**Task to complete**:
Whenever a line in the records below holds the string "into", include it in the count, and state the number alone.
__________________________________________________
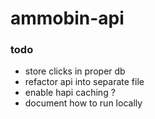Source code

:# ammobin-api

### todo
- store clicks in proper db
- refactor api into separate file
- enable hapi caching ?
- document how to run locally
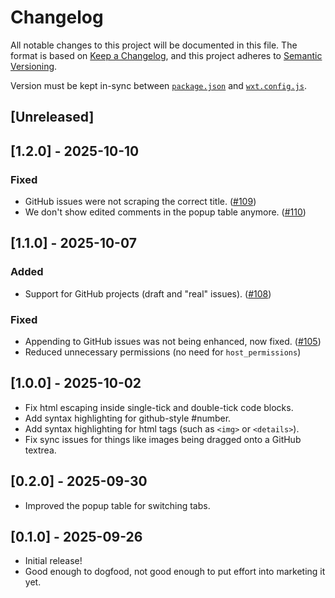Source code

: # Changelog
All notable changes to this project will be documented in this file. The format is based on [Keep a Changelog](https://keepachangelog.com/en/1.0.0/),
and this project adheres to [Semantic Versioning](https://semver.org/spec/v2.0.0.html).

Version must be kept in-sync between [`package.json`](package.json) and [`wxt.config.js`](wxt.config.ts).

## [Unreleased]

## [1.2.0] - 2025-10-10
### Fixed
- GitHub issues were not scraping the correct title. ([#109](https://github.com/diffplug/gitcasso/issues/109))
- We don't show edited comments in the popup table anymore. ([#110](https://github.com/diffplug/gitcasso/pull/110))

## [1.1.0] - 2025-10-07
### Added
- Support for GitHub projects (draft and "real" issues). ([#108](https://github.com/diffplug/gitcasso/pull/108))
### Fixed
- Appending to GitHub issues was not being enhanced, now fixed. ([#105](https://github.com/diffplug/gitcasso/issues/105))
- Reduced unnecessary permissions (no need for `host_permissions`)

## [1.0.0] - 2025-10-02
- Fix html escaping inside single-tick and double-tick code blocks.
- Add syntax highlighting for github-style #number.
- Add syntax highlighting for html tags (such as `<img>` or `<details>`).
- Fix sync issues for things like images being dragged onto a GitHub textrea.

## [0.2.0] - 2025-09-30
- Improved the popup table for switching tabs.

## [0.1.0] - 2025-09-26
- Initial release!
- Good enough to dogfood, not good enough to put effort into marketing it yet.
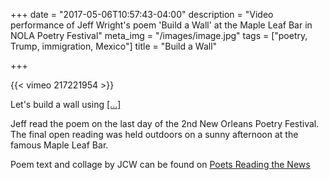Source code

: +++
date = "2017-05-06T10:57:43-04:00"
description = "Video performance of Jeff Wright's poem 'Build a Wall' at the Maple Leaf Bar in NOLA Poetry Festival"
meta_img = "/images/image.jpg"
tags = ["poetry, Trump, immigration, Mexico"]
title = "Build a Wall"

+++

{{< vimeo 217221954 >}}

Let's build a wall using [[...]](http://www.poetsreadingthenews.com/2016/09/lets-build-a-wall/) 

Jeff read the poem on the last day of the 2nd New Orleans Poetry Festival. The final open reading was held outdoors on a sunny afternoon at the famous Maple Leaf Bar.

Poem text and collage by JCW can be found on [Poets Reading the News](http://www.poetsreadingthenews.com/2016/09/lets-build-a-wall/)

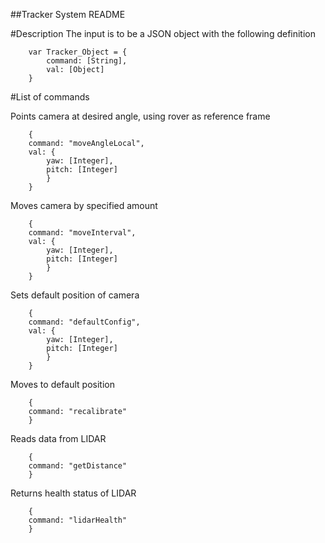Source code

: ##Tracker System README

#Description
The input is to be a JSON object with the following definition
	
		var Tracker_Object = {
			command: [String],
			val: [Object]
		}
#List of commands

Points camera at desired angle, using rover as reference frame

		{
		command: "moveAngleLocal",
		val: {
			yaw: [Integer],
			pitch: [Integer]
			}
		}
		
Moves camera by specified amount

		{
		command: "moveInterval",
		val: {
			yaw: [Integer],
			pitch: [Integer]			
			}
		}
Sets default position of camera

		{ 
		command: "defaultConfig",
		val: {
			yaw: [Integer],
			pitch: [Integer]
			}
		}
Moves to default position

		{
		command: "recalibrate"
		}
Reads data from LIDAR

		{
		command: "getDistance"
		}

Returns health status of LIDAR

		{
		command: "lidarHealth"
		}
__________________________________________________
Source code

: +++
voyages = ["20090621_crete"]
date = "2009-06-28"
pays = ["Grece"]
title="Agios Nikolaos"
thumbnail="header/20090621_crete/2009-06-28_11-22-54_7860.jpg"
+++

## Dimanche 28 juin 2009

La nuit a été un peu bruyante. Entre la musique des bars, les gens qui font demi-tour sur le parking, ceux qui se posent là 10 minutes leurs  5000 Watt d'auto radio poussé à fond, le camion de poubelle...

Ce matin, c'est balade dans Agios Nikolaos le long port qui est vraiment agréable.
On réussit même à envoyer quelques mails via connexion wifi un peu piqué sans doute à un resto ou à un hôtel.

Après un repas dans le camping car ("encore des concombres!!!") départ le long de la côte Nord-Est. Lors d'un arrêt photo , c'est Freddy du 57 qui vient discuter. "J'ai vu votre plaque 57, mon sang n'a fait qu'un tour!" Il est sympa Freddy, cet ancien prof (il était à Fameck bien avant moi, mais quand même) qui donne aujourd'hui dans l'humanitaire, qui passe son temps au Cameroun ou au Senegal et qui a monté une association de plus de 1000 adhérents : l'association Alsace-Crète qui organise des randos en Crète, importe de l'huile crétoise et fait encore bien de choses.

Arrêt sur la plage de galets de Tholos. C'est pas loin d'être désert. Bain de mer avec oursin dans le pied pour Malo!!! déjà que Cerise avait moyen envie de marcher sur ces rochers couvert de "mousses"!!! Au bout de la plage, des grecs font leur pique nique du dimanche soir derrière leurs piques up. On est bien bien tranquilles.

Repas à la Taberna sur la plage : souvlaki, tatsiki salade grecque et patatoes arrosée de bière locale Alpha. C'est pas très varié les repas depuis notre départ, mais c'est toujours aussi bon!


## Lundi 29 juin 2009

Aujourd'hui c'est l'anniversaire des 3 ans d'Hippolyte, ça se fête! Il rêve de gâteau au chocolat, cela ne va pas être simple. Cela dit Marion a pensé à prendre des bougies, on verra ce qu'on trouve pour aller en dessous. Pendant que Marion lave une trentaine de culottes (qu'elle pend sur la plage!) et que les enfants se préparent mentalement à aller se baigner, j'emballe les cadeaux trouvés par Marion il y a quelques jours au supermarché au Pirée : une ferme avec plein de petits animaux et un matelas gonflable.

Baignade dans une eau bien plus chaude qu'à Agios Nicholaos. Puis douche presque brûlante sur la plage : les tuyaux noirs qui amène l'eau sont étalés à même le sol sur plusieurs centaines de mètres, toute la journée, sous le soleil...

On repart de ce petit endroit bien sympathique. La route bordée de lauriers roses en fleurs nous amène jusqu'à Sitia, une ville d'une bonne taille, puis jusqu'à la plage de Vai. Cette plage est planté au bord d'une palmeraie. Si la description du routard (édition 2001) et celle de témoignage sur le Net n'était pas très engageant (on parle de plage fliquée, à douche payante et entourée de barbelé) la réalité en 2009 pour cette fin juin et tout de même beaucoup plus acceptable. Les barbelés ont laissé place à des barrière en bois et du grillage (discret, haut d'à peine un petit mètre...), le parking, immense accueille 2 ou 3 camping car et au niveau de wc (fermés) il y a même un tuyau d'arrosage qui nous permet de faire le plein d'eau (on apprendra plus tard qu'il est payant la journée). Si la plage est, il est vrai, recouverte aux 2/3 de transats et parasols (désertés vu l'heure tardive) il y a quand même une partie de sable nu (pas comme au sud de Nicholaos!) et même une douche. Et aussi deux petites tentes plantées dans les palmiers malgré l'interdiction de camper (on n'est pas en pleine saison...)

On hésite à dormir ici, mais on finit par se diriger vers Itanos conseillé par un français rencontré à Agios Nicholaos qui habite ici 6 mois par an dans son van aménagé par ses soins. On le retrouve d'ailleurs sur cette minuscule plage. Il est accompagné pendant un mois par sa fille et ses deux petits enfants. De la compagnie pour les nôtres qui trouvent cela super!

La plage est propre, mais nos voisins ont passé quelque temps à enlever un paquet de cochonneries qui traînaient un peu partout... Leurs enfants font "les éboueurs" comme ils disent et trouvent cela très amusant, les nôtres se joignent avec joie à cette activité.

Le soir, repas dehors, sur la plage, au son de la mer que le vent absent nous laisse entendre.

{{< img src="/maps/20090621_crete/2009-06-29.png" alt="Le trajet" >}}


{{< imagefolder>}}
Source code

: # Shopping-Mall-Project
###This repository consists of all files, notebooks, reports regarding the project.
__________________________________________________
**Task result**:
2